En nuestras pruebas, también hemos utilizado Ember con otras cosas como caldo de pollo. A la hora de darles un chute de calor ha sufrido más con las cremas de calabaza y setas que con la sopa de estrellas. Pero, oye, te salva de un apuro. Su interior es antiadherente. Si queda alguna marca, con pasarle la esponja del fregadero, desaparecerá. Tendrás que fregarla a mano. A pesar de ser resistente a líquidos, no está preparada para lavarla en el lavavajillas. Cosas de la vida y de la tecnología.

Pepito Grillo para la cafeína

Cuenta con aplicación para Android y para iOS. Funciona excelentemente en ambas plataformas, pero con los de Cupertino han ido un paso más allá. No en vano, está entre la selección de accesorios de terceros que la manzana también ofrece en su web. Y es que permiten integrar la taza de Ember, que también tiene 'app' para el Apple Watch, con la plataforma 'Salud'.

Hace una estimación de la cafeína que vas consumiendo y alerta en caso de que te pueda afectar a la tensión, el ritmo cardiaco o el sueño. Vamos, como la compañera tocanarices que te suelta cada dos días eso de 'Pero a ver alma cándida, ¿cuántos cafés te tomas tu al día?' pero en versión 'techie'.

Foto: Carmen Castellón.
Foto: Carmen Castellón.

Foto: Carmen Castellón.
Foto: Carmen Castellón.

Ember es un 'gadget' original. No es su único producto. Ni el primero. Un tiempo antes ya sacó un termo que permite prácticamente lo mismo. Nadie se ve así mismo descargando la última versión de 'firmaware' para su taza de café, como si de un 'router' o una tele inteligente se tratase. Pero si tienes este aparato, lo tendrás que hacer. Llama mucho la atención. Las risas de incredulidad y la sorpresas son las reacciones más habituales. La cosa tiene menos gracia cuando se habla del precio.

En España cuesta 99 euros. Es una idea genial, desde el punto de vista tecnológico. Pero no deja de ser una taza de lujo. Y, por tanto, imprescindible. Si eres de los que te tomas 'espressos' de esos que te dan para mojarte los labios y poco más, no le sacarás mucho partido.

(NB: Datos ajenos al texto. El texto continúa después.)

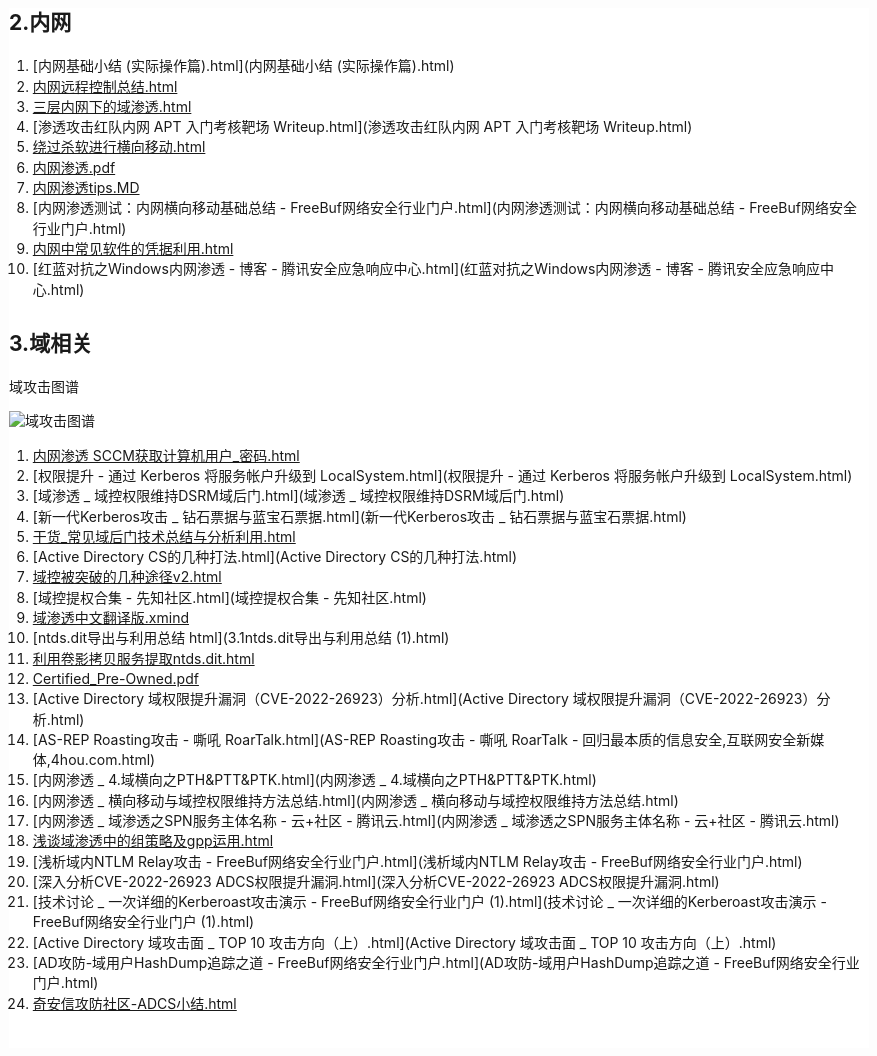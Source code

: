 

## 2.内网

1.  [内网基础小结 (实际操作篇).html](内网基础小结 (实际操作篇).html) 
2.  [内网远程控制总结.html](内网远程控制总结.html) 
3.  [三层内网下的域渗透.html](三层内网下的域渗透.html) 
4.  [渗透攻击红队内网 APT 入门考核靶场 Writeup.html](渗透攻击红队内网 APT 入门考核靶场 Writeup.html) 
5.  [绕过杀软进行横向移动.html](绕过杀软进行横向移动.html) 
6.  [内网渗透.pdf](内网渗透.pdf) 
7.  [内网渗透tips.MD](内网渗透tips.MD) 
8.  [内网渗透测试：内网横向移动基础总结 - FreeBuf网络安全行业门户.html](内网渗透测试：内网横向移动基础总结 - FreeBuf网络安全行业门户.html) 
9.  [内网中常见软件的凭据利用.html](内网中常见软件的凭据利用.html) 
10.  [红蓝对抗之Windows内网渗透 - 博客 - 腾讯安全应急响应中心.html](红蓝对抗之Windows内网渗透 - 博客 - 腾讯安全应急响应中心.html) 

## 3.域相关

域攻击图谱

![域攻击图谱](1ndex.assets/域攻击图谱.jpg)

1.  [内网渗透 SCCM获取计算机用户_密码.html](内网渗透]SCCM获取计算机用户_密码.html) 
2.  [权限提升 - 通过 Kerberos 将服务帐户升级到 LocalSystem.html](权限提升 - 通过 Kerberos 将服务帐户升级到 LocalSystem.html) 
3.  [域渗透 _ 域控权限维持DSRM域后门.html](域渗透 _ 域控权限维持DSRM域后门.html) 
4.  [新一代Kerberos攻击 _ 钻石票据与蓝宝石票据.html](新一代Kerberos攻击 _ 钻石票据与蓝宝石票据.html) 
5.  [干货_常见域后门技术总结与分析利用.html](干货_常见域后门技术总结与分析利用.html) 
6.  [Active Directory CS的几种打法.html](Active Directory CS的几种打法.html)
7.  [域控被突破的几种途径v2.html](域控被突破的几种途径v2.html) 
8.  [域控提权合集 - 先知社区.html](域控提权合集 - 先知社区.html) 
9.  [域渗透中文翻译版.xmind](域渗透中文翻译版.xmind) 
10.  [ntds.dit导出与利用总结 html](3.1ntds.dit导出与利用总结 (1).html)
11.  [利用卷影拷贝服务提取ntds.dit.html](利用卷影拷贝服务提取ntds.dit.html) 
12.  [Certified_Pre-Owned.pdf](Certified_Pre-Owned.pdf) 
13.  [Active Directory 域权限提升漏洞（CVE-2022-26923）分析.html](Active Directory 域权限提升漏洞（CVE-2022-26923）分析.html) 
14.  [AS-REP Roasting攻击 - 嘶吼 RoarTalk.html](AS-REP Roasting攻击 - 嘶吼 RoarTalk - 回归最本质的信息安全,互联网安全新媒体,4hou.com.html) 
15.  [内网渗透 _ 4.域横向之PTH&PTT&PTK.html](内网渗透 _ 4.域横向之PTH&PTT&PTK.html) 
16.  [内网渗透 _ 横向移动与域控权限维持方法总结.html](内网渗透 _ 横向移动与域控权限维持方法总结.html) 
17.  [内网渗透 _ 域渗透之SPN服务主体名称 - 云+社区 - 腾讯云.html](内网渗透 _ 域渗透之SPN服务主体名称 - 云+社区 - 腾讯云.html) 
18.  [浅谈域渗透中的组策略及gpp运用.html](浅谈域渗透中的组策略及gpp运用.html) 
19.  [浅析域内NTLM Relay攻击 - FreeBuf网络安全行业门户.html](浅析域内NTLM Relay攻击 - FreeBuf网络安全行业门户.html) 
20.  [深入分析CVE-2022-26923 ADCS权限提升漏洞.html](深入分析CVE-2022-26923 ADCS权限提升漏洞.html) 
21.  [技术讨论 _ 一次详细的Kerberoast攻击演示 - FreeBuf网络安全行业门户 (1).html](技术讨论 _ 一次详细的Kerberoast攻击演示 - FreeBuf网络安全行业门户 (1).html) 
22.   [Active Directory 域攻击面 _ TOP 10 攻击方向（上）.html](Active Directory 域攻击面 _ TOP 10 攻击方向（上）.html) 
23.   [AD攻防-域用户HashDump追踪之道 - FreeBuf网络安全行业门户.html](AD攻防-域用户HashDump追踪之道 - FreeBuf网络安全行业门户.html) 
24.   [奇安信攻防社区-ADCS小结.html](奇安信攻防社区-ADCS小结.html) 

​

Puede ser un buen y muy original regalo para la típica madre o el típico padre 'techie'. Un buen detalle para ese amigo 'geek' con aspecto de 'entepreneur' al que le gusta tener todo conectado. Pero nadie se va a morir por tomarse un café frío o por tener que ponerse otro. Al fin y al cabo, Ember es una solución para un problema del primer mundo.